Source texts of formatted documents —

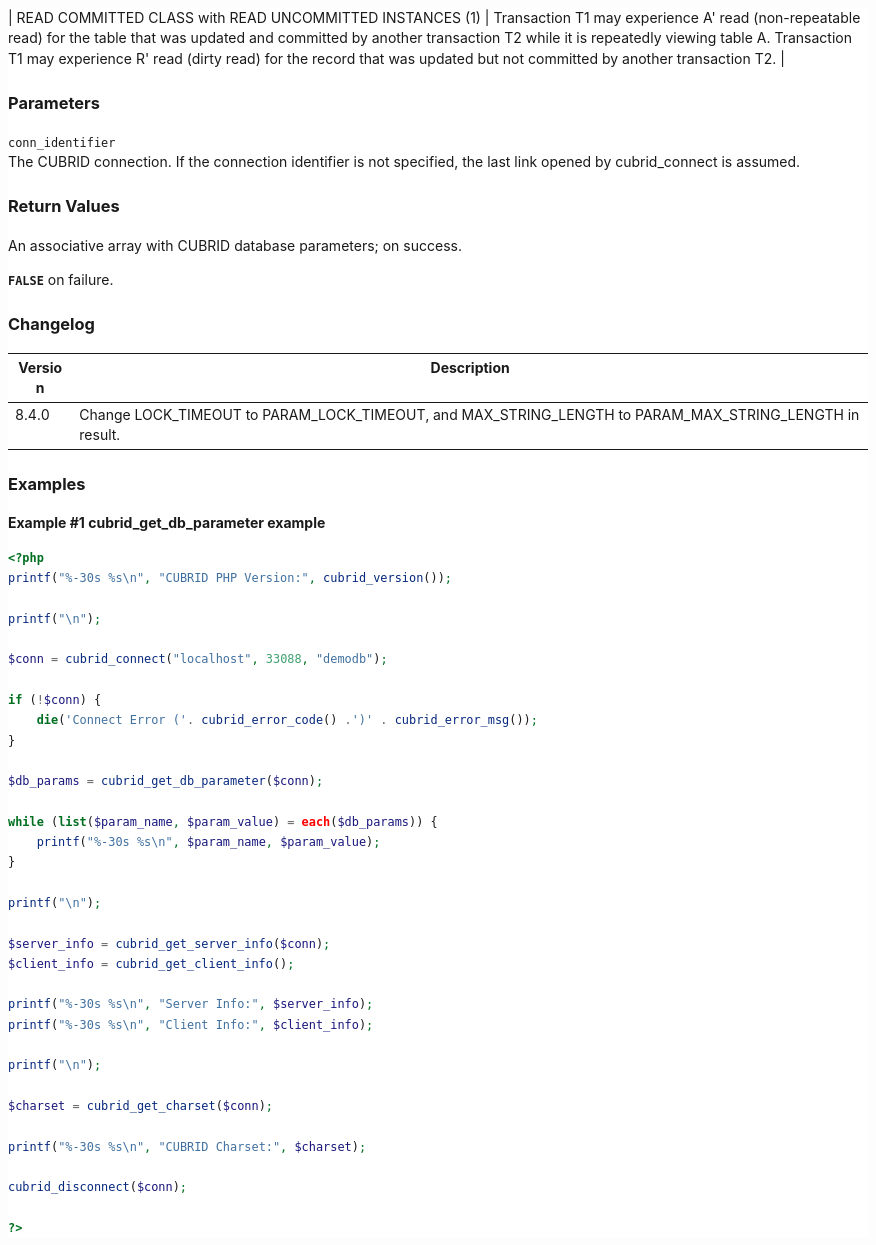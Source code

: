 | READ COMMITTED CLASS with READ UNCOMMITTED INSTANCES (1)                      | Transaction T1 may experience A' read (non-repeatable read) for the table that was updated and committed by another transaction T2 while it is repeatedly viewing table A. Transaction T1 may experience R' read (dirty read) for the record that was updated but not committed by another transaction T2.                                                     |

### Parameters

`conn_identifier`  
The CUBRID connection. If the connection identifier is not specified,
the last link opened by <span class="function">cubrid\_connect</span> is
assumed.

### Return Values

An associative array with CUBRID database parameters; on success.

**`FALSE`** on failure.

### Changelog

| Version | Description                                                                                                    |
|---------|----------------------------------------------------------------------------------------------------------------|
| 8.4.0   | Change LOCK\_TIMEOUT to PARAM\_LOCK\_TIMEOUT, and MAX\_STRING\_LENGTH to PARAM\_MAX\_STRING\_LENGTH in result. |

### Examples

**Example \#1 <span class="function">cubrid\_get\_db\_parameter</span>
example**

``` php
<?php
printf("%-30s %s\n", "CUBRID PHP Version:", cubrid_version());

printf("\n");

$conn = cubrid_connect("localhost", 33088, "demodb");

if (!$conn) {
    die('Connect Error ('. cubrid_error_code() .')' . cubrid_error_msg());
}

$db_params = cubrid_get_db_parameter($conn);

while (list($param_name, $param_value) = each($db_params)) {
    printf("%-30s %s\n", $param_name, $param_value);
}

printf("\n");

$server_info = cubrid_get_server_info($conn);
$client_info = cubrid_get_client_info();

printf("%-30s %s\n", "Server Info:", $server_info);
printf("%-30s %s\n", "Client Info:", $client_info);

printf("\n");

$charset = cubrid_get_charset($conn);

printf("%-30s %s\n", "CUBRID Charset:", $charset);

cubrid_disconnect($conn);

?>
```
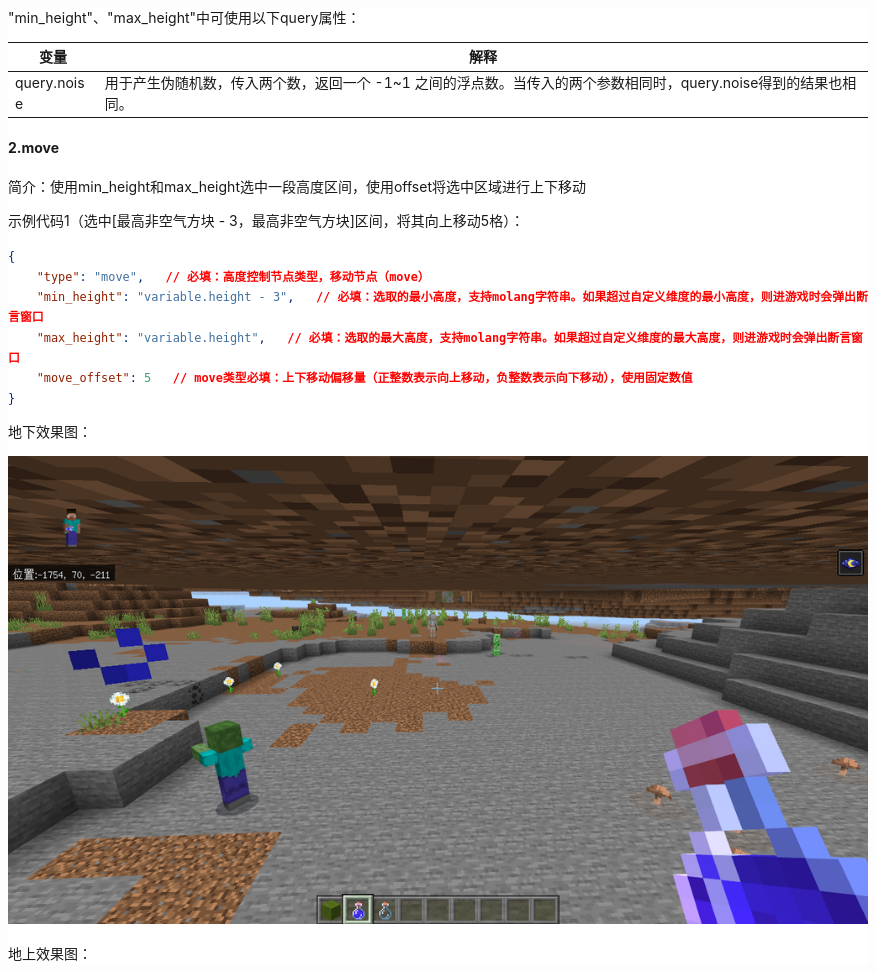 "min_height"、"max_height"中可使用以下query属性：

| 变量        | 解释                                                         |
| ----------- | ------------------------------------------------------------ |
| query.noise | 用于产生伪随机数，传入两个数，返回一个 -1~1 之间的浮点数。当传入的两个参数相同时，query.noise得到的结果也相同。 |

#### 2.move

简介：使用min_height和max_height选中一段高度区间，使用offset将选中区域进行上下移动

示例代码1（选中[最高非空气方块 - 3，最高非空气方块]区间，将其向上移动5格）：

```json
{
    "type": "move",   // 必填：高度控制节点类型，移动节点（move）
    "min_height": "variable.height - 3",   // 必填：选取的最小高度，支持molang字符串。如果超过自定义维度的最小高度，则进游戏时会弹出断言窗口
    "max_height": "variable.height",   // 必填：选取的最大高度，支持molang字符串。如果超过自定义维度的最大高度，则进游戏时会弹出断言窗口
    "move_offset": 5   // move类型必填：上下移动偏移量（正整数表示向上移动，负整数表示向下移动），使用固定数值
}
```

地下效果图：

![image-20220811142336337](./picture/custombiome/custom_height_3.png)

地上效果图：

What is expected —
Search the data above for the word "则进游戏时会弹出断言窗口", then gather each line in which it appears.

Answer below —
    "min_height": "variable.height - 3",   // 必填：选取的最小高度，支持molang字符串。如果超过自定义维度的最小高度，则进游戏时会弹出断言窗口
    "max_height": "variable.height",   // 必填：选取的最大高度，支持molang字符串。如果超过自定义维度的最大高度，则进游戏时会弹出断言窗口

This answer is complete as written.